Image credit: Sigrid Resh

Bull Thistle

Cirsium vulgare


Bull thistle, a member of the Asteraceae family, is yet another herbaceous biennial on our list of invasives. Unfortunately, bull thistle can flourish in an array of sites ranging from meadows, forests, roadsides, ditches, and most disturbed sites. Identifying features include:

  • basal rosette during the first year 
  • reaches heights ranging from 1-5 feet during the second year
  • very hairy, deeply lobed leaves with narrow teeth and lobes tipped with spines (coarse hairs on top of leaves, soft hairs underneath)
  • purple flower heads are 1-2 inches wide, with bracts tipped in long, stiff spines
  • often singular flowers, bloom July-August, typically a few weeks after other thistles
  • stems are winged and spiny, similar to that of European marsh thistle
  • long taproot reaching lengths upwards of 2 feet

Like other thistles, bull thistle is armed with a great number of spines that can and will penetrate exposed skin.

For more information visit Midwest Invasive Species Information Network (MISIN).

bull thistle flower

Purple bull thistle flower being pollinated

Image credit: Sigrid Resh

bull thistle foliage

Bull thistle foliage

Image credit: Sigrid Resh

Bull thistle spiny stems

Spiny stems of bull thistle

Image credit: Sigrid Resh

bull thistle basal rosette

Bull thistle basal rosette

Image credit: Sigrid Resh

KISMA Management Practices

A common invasive found throughout the continental United States, bull thistle poses many ecological threats such as reducing quality wildlife forage and the loss of species diversity. Like many other biennial invasives, bull thistle is able to produce a large seed bank that can remain viable for up to 10 years! As a result, the plant can easily spread and form dense stands in disturbed sites. See the following steps for proper bull thistle management.

  1. always wear protective clothing - pants, long sleeve shirts, gloves, and potentially safety glasses
  2. when working with smaller populations, hand pulling with gloves and a shovel is the preferred option (if the root cannot be fully extracted, try to cut it at least 1 inch below the soil)
  3. when working with larger infestations, mowing or weed whipping can be done, although repeated cuts - one early season before flowers bloom, and one late season - will be needed to suppress the plant (be sure not to mow infestations that are flowering as this will distribute seed)
  4. after removal, ensure proper disposal through bagging or piling

Note: Like many other invasives, early detection and management of small populations is key to bull thistle control.
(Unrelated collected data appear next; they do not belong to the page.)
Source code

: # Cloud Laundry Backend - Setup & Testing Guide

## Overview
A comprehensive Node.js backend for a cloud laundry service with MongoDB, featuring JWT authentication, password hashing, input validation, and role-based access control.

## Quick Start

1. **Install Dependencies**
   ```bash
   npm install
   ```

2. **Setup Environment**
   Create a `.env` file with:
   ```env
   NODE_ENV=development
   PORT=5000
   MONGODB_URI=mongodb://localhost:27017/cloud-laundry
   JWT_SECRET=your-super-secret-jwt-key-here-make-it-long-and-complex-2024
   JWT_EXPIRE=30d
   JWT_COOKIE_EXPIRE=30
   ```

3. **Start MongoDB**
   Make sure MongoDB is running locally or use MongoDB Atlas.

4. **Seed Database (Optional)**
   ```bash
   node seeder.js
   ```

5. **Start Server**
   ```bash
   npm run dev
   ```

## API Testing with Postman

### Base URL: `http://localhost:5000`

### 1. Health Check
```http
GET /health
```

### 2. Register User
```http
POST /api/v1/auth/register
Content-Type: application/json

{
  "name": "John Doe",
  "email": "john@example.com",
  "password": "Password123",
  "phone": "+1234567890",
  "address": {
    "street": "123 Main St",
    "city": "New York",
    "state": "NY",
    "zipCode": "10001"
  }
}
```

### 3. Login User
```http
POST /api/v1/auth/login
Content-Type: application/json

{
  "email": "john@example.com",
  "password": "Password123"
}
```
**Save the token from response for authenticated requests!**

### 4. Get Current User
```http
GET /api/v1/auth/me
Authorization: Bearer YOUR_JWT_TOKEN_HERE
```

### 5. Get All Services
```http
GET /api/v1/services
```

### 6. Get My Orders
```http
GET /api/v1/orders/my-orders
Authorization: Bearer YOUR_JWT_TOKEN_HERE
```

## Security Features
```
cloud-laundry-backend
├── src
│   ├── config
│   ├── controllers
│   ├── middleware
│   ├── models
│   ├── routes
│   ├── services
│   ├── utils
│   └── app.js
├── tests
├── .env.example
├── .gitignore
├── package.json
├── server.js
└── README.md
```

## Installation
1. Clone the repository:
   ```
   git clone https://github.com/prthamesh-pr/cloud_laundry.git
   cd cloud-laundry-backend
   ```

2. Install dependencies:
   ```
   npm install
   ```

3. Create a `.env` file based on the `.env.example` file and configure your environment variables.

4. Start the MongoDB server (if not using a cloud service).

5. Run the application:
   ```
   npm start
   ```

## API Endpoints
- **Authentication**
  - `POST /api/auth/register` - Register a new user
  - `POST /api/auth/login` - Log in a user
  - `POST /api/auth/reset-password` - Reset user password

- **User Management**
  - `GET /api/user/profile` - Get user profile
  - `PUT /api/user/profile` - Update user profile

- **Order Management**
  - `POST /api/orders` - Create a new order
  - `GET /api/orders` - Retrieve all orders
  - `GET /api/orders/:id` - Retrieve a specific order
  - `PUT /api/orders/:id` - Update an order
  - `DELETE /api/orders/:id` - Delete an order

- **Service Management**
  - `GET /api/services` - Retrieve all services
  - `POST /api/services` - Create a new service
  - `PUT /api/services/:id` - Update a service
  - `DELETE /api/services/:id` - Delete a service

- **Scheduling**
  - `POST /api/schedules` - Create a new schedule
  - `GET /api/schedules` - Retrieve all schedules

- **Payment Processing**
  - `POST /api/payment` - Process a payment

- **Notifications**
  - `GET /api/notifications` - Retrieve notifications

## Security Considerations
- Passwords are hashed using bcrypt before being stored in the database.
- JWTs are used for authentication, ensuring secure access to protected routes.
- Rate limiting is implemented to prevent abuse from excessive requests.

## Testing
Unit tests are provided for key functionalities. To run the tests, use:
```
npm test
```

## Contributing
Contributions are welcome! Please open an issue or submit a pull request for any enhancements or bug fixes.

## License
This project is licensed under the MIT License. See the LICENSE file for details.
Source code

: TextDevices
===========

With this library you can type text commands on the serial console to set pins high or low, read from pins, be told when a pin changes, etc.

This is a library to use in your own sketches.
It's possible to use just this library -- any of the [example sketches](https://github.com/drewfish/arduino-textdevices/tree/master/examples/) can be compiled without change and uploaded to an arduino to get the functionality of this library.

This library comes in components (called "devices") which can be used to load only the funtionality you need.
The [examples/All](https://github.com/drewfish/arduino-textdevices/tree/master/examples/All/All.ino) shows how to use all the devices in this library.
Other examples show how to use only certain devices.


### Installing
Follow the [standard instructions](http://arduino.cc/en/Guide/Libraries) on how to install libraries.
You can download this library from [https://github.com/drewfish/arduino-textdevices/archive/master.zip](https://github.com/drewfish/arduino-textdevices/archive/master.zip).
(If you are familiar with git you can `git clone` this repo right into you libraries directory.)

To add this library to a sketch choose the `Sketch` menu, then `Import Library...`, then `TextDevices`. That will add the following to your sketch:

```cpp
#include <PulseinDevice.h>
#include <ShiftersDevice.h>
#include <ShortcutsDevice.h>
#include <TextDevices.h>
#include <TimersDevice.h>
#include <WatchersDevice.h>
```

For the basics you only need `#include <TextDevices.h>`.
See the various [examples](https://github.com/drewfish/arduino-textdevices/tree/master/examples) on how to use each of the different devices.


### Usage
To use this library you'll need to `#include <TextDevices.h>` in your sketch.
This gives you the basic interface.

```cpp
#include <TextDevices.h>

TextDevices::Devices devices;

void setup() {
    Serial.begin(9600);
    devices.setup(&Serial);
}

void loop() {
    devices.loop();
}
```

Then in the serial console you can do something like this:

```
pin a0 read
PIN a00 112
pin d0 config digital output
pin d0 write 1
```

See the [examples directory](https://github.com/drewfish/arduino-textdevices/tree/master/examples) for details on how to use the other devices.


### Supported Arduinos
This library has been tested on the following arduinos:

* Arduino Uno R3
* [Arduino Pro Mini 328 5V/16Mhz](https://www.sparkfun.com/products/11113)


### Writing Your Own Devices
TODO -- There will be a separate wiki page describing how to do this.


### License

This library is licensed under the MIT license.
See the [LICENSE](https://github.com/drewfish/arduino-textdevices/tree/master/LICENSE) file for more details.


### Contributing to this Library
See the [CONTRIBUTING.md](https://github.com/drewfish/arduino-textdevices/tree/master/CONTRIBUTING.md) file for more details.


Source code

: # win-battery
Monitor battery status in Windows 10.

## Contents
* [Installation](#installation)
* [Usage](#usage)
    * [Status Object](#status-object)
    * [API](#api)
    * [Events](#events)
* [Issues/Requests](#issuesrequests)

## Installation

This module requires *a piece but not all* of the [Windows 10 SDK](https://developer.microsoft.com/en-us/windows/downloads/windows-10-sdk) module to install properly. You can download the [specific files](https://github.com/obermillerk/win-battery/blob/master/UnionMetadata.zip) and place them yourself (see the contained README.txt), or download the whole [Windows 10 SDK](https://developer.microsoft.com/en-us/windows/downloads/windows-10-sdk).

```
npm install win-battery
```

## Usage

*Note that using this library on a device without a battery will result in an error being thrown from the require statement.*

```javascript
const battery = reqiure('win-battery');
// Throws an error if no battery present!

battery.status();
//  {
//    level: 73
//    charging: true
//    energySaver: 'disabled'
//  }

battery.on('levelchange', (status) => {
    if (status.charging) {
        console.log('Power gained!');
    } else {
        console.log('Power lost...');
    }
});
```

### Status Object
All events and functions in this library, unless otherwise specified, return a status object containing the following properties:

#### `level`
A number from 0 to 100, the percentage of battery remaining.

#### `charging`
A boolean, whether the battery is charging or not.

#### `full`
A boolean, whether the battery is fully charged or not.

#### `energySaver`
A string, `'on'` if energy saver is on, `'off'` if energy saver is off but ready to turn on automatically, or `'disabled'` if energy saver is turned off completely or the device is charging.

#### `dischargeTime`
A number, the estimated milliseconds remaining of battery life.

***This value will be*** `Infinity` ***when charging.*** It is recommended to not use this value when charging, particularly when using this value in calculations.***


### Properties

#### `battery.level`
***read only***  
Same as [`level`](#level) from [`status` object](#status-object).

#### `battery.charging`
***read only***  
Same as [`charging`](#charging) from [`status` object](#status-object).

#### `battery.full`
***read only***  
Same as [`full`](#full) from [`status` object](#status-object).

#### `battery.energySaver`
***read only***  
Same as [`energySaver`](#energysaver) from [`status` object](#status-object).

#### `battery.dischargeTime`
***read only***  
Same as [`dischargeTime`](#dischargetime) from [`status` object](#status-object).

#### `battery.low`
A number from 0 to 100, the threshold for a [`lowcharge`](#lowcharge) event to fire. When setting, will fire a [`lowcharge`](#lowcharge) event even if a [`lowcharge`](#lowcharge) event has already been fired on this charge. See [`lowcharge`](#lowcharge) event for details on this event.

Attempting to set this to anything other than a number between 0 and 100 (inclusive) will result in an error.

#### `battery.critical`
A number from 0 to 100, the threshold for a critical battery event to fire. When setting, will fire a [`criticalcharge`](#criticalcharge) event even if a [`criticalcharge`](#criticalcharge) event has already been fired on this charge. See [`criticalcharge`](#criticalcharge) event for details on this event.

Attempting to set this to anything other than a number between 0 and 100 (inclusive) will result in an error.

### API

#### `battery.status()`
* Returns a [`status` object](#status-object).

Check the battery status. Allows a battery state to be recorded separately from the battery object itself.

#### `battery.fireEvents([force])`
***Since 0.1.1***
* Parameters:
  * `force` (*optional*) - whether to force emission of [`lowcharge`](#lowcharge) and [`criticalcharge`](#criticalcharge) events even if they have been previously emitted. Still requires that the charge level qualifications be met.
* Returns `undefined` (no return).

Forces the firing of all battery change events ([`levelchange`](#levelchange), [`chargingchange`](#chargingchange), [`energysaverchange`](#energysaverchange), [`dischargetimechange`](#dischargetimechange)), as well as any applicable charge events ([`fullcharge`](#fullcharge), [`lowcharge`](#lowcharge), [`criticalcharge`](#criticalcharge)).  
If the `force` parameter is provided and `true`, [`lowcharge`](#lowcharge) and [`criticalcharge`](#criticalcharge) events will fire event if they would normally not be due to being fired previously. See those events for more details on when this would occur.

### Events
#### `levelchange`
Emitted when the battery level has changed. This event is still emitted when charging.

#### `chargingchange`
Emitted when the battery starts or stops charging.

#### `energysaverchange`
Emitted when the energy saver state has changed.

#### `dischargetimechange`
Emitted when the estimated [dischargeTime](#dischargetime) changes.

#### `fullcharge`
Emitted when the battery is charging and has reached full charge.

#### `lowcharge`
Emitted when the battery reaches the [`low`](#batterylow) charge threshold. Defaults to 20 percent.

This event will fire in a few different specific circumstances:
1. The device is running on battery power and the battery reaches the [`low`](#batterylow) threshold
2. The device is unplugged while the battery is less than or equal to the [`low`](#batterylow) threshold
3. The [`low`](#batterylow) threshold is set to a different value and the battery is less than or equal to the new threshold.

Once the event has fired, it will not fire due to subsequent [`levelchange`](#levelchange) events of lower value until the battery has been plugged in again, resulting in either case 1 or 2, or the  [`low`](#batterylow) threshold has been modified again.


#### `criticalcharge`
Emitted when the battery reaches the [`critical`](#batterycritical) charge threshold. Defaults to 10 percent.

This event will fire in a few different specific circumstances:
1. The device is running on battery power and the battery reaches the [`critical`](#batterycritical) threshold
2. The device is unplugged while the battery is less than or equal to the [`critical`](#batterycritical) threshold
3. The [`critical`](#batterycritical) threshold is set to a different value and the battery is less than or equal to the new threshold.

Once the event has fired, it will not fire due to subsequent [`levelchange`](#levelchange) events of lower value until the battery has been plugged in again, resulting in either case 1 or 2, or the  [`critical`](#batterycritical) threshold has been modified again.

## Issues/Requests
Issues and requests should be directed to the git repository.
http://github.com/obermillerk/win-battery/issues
Because of the plant’s ability to produce a large seed bank, complete eradication will require several years of continued management and monitoring. Furthermore, management practices which target the plant's roots, such as hand pulling, are preferred, but not necessary as bull thistle can only reproduce through seed production via its flowers. 

Native Alternatives 

If you do happen to remove bull thistle on your property, it is always a good idea to plant some natives in its absence! Since bull thistle prefers an array of disturbed sites, it would be best to use natives that also grow well in these conditions. A few great options would be native goldenrods (Solidago spp.), sunflowers (Helianthus spp.), wild lupine (Lupinus perennis), swamp milkweed (Asclepias incarnata), native marsh thistle (Cirsium muticum), and native asters (Asteraceae family). In addition to promoting wildlife diversity, these species also grow well in meadows, field edges, and forest edges.